TASK PROMPT: Which lines of the listing below contain the word "from"? Return them.
══ MATERIAL PROVIDED
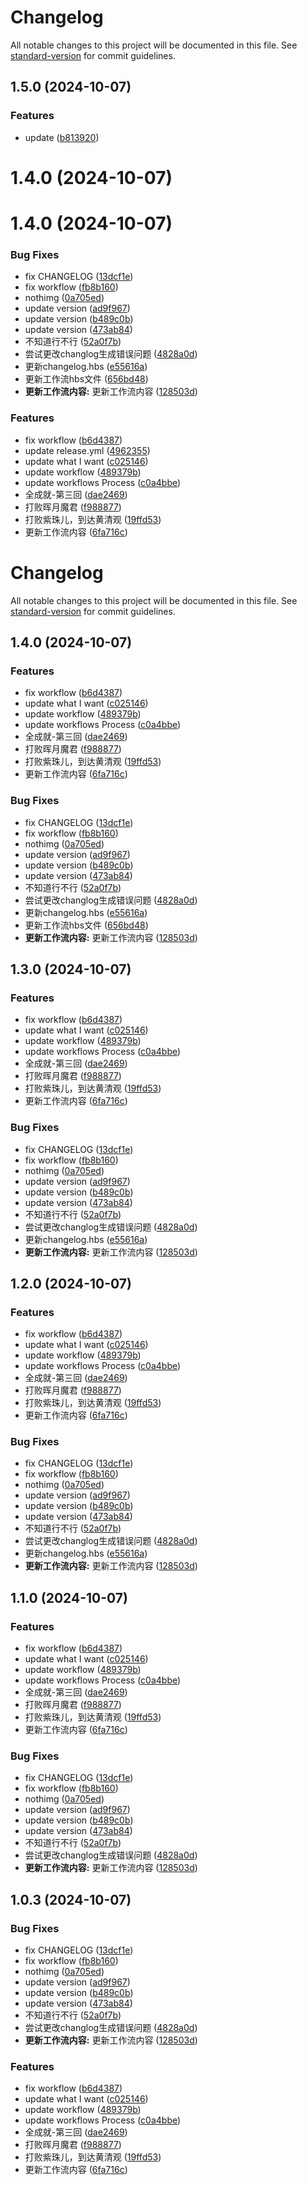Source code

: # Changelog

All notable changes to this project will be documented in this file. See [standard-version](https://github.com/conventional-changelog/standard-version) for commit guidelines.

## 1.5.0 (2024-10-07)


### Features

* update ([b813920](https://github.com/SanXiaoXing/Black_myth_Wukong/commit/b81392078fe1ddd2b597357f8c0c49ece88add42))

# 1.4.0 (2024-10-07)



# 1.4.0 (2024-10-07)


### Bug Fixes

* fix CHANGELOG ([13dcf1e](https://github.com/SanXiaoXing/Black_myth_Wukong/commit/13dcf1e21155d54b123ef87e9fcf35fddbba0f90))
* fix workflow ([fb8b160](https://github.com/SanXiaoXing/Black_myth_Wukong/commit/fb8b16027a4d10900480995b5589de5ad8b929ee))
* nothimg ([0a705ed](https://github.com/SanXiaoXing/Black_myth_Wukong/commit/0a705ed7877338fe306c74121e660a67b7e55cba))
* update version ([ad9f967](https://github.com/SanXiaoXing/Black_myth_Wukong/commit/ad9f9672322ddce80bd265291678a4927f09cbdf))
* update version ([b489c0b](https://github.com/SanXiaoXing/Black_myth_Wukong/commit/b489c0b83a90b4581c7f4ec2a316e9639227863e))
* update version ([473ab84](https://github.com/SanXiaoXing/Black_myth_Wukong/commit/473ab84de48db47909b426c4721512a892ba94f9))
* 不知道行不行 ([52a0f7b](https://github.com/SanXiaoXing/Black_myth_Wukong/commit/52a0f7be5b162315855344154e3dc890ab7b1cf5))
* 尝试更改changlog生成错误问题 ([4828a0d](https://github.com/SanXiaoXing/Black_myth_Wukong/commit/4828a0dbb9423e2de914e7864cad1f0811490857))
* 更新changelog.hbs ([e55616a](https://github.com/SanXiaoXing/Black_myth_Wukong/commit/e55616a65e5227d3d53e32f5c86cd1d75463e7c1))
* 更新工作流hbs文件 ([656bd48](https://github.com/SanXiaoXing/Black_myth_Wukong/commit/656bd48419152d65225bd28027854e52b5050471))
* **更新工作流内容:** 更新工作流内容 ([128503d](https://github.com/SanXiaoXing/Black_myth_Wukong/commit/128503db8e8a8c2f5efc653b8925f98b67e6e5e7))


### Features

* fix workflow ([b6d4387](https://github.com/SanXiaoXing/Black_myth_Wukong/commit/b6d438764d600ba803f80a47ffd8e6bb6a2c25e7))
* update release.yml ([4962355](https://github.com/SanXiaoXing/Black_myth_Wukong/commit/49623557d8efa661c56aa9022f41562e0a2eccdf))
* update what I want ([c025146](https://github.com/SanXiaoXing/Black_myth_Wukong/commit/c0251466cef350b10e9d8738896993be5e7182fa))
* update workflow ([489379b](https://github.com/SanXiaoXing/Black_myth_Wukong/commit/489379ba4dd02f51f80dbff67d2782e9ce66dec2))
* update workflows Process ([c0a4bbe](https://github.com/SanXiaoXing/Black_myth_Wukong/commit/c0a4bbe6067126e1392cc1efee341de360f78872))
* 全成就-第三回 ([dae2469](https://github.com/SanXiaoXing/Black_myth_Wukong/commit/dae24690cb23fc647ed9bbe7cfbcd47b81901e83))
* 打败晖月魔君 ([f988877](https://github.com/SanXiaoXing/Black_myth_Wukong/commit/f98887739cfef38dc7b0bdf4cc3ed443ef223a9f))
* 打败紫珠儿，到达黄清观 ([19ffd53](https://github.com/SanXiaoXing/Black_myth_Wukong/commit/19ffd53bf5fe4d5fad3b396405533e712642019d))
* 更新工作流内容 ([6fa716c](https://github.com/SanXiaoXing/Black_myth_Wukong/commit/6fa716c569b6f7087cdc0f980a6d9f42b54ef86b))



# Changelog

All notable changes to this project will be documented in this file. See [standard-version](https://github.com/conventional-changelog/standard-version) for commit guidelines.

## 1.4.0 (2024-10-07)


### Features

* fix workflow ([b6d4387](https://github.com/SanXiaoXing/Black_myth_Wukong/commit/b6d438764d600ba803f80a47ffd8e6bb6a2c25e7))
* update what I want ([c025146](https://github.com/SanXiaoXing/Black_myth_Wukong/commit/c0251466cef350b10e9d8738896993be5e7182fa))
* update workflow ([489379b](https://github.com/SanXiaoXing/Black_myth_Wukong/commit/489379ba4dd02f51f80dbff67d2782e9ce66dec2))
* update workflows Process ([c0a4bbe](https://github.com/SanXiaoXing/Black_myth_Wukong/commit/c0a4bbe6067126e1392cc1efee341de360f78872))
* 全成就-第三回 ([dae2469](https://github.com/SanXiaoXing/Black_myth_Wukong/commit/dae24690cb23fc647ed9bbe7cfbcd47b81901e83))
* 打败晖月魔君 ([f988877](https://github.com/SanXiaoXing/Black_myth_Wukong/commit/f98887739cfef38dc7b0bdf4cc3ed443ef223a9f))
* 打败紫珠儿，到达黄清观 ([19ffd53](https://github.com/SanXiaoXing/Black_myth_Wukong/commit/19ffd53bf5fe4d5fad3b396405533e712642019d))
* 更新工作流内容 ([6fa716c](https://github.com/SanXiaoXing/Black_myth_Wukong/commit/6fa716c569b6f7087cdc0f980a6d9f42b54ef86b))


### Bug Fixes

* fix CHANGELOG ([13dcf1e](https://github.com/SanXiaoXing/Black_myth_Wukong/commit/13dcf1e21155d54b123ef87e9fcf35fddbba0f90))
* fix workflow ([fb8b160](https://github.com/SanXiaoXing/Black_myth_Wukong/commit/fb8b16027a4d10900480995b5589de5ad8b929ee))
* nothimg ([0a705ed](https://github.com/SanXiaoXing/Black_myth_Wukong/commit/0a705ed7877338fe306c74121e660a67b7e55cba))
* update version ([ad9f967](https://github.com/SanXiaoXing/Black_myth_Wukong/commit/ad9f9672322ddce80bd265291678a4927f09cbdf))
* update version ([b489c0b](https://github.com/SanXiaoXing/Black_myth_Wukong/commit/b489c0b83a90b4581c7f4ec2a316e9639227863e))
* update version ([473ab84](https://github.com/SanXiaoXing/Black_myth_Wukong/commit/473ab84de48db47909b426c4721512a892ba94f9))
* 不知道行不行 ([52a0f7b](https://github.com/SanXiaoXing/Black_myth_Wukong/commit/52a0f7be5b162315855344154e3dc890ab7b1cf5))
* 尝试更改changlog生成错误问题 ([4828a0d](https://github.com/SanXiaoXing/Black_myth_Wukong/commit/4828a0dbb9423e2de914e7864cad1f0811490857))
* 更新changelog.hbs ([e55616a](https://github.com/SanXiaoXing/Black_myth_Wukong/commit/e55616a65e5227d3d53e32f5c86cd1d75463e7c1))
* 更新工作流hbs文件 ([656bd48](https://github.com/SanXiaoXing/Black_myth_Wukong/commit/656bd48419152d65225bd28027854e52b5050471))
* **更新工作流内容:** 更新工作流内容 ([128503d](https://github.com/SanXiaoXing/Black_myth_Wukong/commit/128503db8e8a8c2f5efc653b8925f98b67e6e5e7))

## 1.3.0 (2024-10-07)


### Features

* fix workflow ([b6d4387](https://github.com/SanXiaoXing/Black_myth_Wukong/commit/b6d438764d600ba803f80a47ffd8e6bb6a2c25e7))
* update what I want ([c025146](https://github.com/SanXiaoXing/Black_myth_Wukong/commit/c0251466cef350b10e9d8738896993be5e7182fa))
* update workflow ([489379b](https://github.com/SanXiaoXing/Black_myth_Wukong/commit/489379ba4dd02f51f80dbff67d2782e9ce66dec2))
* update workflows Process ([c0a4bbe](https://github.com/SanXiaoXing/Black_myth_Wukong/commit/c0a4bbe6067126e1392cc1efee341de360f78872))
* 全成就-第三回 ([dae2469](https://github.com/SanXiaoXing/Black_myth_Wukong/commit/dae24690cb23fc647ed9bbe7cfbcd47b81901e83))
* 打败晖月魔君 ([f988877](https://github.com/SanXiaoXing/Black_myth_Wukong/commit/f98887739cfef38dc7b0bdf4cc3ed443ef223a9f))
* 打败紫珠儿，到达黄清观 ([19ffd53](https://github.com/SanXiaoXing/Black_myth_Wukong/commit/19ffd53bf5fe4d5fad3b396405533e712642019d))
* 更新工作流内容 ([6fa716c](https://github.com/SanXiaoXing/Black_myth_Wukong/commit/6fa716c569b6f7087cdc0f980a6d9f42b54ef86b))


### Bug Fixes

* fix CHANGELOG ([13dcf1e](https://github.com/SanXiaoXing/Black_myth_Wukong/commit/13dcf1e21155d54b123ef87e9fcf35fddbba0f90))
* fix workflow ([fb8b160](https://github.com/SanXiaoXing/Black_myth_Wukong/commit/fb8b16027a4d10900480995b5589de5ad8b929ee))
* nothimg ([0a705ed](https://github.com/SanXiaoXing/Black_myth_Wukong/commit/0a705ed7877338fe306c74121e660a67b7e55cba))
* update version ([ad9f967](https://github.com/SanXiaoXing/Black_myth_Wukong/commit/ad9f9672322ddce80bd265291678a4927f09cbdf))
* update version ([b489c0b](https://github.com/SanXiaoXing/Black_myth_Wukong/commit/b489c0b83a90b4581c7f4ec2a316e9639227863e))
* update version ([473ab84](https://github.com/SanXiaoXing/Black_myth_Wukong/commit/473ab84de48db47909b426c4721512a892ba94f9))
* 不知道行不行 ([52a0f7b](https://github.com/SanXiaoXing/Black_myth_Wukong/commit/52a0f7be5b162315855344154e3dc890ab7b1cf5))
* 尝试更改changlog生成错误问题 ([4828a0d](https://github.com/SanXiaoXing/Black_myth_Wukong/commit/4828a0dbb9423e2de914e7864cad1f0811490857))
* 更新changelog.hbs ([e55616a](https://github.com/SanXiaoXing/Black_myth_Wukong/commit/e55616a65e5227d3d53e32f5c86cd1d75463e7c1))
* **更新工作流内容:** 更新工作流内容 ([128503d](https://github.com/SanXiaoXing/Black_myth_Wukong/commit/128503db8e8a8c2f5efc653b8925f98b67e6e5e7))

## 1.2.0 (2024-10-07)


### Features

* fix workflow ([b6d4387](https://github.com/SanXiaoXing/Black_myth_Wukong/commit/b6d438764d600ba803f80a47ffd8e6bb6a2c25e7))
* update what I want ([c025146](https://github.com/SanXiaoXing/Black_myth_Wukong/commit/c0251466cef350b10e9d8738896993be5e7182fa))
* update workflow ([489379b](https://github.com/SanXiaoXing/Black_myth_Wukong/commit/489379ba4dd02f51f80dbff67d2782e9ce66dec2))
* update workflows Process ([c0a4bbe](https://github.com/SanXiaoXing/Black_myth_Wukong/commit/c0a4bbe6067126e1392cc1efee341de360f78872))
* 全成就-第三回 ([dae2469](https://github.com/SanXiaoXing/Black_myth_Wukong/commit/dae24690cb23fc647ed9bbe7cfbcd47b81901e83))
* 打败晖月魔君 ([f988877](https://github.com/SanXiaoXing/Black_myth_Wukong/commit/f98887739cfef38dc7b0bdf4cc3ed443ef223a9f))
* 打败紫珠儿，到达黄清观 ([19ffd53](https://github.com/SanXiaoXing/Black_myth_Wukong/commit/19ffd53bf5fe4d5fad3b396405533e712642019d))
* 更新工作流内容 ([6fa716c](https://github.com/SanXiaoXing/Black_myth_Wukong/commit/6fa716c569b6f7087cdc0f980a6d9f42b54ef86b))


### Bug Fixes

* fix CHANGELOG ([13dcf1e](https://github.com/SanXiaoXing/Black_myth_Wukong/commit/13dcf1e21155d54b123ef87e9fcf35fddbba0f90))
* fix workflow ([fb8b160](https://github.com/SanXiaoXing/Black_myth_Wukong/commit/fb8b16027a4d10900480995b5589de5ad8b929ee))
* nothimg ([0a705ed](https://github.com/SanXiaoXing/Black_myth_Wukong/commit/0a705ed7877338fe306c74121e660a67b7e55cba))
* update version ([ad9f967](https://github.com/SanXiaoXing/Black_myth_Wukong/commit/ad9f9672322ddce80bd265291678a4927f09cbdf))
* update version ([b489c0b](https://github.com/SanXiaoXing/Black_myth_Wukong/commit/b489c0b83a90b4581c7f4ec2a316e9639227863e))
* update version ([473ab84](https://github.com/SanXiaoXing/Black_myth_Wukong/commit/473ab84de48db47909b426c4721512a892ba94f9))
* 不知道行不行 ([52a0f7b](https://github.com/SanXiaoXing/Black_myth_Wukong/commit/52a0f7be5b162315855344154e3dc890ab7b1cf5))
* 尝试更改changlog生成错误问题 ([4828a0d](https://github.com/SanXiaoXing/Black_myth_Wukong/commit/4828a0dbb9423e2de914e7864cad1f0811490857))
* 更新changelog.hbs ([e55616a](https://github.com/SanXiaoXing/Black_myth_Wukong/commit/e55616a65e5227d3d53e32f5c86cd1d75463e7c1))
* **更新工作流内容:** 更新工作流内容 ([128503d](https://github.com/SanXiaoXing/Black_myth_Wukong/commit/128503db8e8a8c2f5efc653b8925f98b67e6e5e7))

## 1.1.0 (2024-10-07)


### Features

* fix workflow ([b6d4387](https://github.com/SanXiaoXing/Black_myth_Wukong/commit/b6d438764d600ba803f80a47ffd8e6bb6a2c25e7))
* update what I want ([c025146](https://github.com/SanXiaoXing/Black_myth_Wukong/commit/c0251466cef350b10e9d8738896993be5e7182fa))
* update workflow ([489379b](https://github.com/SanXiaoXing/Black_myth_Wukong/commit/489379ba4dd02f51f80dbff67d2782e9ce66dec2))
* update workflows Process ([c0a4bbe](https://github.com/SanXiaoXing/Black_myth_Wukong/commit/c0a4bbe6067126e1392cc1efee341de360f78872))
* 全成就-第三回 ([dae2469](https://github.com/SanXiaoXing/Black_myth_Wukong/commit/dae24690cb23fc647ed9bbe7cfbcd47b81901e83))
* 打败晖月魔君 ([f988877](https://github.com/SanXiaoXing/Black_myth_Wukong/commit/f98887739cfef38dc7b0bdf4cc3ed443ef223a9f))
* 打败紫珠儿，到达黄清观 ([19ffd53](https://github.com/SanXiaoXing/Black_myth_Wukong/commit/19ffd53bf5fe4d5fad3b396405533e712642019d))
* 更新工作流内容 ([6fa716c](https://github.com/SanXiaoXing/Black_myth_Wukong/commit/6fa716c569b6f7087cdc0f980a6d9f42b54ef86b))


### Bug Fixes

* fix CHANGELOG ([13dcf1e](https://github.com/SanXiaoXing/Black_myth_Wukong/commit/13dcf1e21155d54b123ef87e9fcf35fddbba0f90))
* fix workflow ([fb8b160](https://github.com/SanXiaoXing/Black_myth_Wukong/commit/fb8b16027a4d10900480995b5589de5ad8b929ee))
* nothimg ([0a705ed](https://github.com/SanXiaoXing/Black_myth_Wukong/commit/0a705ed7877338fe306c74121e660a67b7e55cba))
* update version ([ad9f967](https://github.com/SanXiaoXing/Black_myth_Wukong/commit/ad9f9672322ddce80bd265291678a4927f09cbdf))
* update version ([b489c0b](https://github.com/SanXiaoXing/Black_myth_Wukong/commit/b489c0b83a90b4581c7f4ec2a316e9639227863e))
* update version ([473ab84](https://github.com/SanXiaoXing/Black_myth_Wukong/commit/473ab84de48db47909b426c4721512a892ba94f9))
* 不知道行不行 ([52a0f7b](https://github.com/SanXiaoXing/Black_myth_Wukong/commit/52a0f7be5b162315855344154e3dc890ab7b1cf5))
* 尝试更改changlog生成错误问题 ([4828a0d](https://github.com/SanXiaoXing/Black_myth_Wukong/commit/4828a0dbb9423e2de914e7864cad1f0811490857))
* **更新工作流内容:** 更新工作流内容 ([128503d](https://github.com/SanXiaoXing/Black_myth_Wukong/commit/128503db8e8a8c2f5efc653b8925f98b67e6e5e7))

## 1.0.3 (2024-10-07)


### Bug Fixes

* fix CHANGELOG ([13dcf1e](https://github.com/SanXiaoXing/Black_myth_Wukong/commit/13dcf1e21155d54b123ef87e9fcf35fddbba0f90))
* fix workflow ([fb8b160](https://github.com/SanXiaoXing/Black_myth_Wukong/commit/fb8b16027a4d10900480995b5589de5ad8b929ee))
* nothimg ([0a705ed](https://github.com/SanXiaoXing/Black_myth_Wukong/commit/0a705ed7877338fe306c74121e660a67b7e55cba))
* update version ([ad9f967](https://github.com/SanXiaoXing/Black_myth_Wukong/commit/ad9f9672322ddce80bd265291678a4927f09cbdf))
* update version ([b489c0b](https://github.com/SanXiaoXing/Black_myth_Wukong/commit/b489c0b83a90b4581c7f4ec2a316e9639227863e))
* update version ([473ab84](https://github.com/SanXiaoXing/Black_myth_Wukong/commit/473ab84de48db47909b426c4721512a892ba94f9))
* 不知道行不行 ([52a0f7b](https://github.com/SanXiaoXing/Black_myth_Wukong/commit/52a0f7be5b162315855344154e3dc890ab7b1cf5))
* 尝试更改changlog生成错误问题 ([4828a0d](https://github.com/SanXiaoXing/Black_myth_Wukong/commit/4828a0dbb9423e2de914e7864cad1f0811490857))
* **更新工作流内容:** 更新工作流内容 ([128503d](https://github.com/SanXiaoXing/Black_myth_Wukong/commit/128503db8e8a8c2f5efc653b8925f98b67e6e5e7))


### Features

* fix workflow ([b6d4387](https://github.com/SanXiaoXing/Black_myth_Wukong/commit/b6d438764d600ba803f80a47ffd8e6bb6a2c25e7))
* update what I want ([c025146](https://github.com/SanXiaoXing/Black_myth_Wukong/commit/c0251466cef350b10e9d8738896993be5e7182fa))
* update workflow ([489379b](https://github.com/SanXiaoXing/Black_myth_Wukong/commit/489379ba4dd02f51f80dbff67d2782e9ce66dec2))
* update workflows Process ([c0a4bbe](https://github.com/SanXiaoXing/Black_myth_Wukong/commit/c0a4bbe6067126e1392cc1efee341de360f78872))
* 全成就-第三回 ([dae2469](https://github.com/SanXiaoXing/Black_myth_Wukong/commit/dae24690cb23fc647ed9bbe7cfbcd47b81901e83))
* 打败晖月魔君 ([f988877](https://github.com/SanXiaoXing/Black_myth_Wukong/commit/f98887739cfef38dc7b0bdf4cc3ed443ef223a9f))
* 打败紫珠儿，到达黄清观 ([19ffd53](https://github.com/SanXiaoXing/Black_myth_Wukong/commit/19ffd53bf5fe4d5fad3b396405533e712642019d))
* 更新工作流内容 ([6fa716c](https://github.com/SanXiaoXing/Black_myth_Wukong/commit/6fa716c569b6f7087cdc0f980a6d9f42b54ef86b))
════
══ MATERIAL PROVIDED
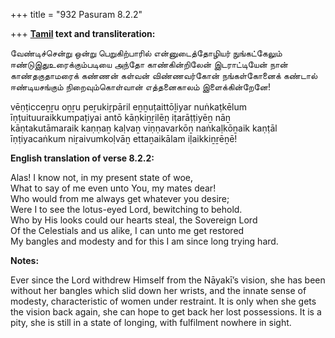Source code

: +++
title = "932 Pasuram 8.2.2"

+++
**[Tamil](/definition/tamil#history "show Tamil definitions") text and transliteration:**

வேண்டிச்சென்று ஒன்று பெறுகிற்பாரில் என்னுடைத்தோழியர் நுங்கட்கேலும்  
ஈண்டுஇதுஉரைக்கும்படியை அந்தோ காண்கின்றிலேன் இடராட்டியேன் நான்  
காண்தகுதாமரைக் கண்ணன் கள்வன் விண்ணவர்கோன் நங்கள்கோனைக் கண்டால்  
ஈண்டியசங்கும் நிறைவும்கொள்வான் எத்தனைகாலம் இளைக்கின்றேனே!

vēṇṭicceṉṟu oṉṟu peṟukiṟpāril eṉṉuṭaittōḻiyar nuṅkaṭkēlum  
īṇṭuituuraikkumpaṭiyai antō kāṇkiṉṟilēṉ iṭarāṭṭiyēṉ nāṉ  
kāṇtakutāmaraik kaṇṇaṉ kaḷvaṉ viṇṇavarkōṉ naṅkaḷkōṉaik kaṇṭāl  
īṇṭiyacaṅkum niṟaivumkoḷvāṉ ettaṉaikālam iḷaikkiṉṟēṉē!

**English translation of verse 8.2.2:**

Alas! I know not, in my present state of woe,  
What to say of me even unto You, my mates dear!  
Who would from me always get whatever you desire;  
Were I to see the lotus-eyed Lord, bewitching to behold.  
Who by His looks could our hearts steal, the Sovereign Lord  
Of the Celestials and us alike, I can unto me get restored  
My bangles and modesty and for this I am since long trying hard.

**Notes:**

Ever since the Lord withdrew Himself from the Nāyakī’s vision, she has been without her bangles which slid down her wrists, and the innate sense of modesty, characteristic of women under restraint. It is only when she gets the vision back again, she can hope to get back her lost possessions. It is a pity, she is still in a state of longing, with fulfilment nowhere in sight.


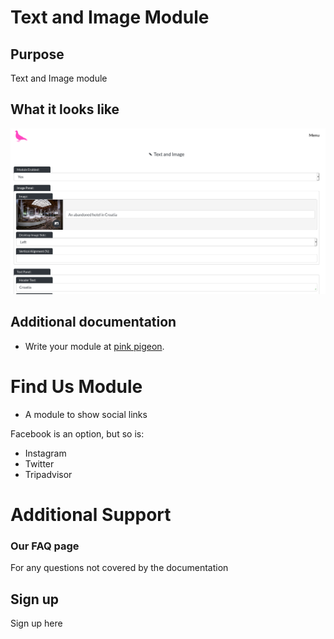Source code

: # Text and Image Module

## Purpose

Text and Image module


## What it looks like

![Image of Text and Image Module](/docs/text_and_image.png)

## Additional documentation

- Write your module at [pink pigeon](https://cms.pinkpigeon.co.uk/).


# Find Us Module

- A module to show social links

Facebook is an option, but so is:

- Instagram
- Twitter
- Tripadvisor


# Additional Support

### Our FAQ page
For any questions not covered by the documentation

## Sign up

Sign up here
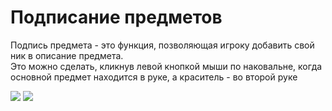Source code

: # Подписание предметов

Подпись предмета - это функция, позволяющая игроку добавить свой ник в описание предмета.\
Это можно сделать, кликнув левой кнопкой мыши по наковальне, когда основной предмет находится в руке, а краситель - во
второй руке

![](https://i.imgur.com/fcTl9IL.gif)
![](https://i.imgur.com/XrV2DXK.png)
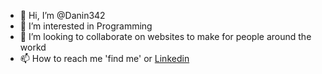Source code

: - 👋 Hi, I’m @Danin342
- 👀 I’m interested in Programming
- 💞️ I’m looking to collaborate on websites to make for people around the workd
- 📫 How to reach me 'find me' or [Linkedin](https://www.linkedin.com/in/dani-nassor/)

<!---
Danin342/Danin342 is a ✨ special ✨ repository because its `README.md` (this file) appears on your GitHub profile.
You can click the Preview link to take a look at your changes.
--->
════
RESULT OF THIS EXERCISE:
Who would from me always get whatever you desire;  
Ever since the Lord withdrew Himself from the Nāyakī’s vision, she has been without her bangles which slid down her wrists, and the innate sense of modesty, characteristic of women under restraint. It is only when she gets the vision back again, she can hope to get back her lost possessions. It is a pity, she is still in a state of longing, with fulfilment nowhere in sight.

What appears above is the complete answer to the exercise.